▶ [Given data]:

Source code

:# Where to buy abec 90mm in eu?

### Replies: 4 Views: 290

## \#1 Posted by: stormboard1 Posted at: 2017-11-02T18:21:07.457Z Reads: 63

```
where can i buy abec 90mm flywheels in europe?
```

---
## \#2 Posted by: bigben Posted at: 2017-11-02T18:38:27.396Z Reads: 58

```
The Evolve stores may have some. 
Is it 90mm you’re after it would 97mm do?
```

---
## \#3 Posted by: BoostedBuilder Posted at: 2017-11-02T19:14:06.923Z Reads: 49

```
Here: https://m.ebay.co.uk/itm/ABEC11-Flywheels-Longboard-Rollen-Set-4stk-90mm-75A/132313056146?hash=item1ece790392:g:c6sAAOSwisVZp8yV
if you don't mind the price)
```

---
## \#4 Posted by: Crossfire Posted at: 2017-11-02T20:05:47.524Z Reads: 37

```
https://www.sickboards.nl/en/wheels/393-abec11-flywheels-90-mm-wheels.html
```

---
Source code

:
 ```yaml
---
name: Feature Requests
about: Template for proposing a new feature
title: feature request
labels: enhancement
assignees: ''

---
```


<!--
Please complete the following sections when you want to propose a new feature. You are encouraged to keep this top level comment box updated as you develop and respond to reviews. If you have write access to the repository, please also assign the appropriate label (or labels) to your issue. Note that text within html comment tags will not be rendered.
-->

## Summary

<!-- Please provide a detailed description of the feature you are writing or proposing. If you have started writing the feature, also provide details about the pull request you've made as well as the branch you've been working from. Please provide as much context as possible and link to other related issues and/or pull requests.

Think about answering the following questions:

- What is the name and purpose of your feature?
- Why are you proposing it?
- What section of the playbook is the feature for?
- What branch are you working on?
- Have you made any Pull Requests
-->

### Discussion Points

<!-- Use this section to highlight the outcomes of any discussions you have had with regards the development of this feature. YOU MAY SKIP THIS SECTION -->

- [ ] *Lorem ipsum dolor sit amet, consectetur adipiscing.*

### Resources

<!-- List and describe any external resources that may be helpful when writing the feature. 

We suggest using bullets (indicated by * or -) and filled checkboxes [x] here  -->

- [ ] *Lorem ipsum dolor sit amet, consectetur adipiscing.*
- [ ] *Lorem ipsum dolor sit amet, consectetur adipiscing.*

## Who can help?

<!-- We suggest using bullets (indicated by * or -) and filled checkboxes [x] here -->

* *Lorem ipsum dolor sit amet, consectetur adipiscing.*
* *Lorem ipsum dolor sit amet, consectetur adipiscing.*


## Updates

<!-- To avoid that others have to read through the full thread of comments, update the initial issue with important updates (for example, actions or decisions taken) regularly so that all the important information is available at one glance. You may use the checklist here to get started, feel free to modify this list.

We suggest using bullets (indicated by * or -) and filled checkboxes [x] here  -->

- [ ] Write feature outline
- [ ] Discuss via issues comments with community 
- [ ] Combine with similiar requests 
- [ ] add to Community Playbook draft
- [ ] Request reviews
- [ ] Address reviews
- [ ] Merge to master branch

▶ [Task prompt]: Your answer consists solely of the lines from the top of the records above through the line that contains "## \#3 Posted", each echoed exactly.

▶ [Result of the task]:
Source code

:# Where to buy abec 90mm in eu?

### Replies: 4 Views: 290

## \#1 Posted by: stormboard1 Posted at: 2017-11-02T18:21:07.457Z Reads: 63

```
where can i buy abec 90mm flywheels in europe?
```

---
## \#2 Posted by: bigben Posted at: 2017-11-02T18:38:27.396Z Reads: 58

```
The Evolve stores may have some. 
Is it 90mm you’re after it would 97mm do?
```

---
## \#3 Posted by: BoostedBuilder Posted at: 2017-11-02T19:14:06.923Z Reads: 49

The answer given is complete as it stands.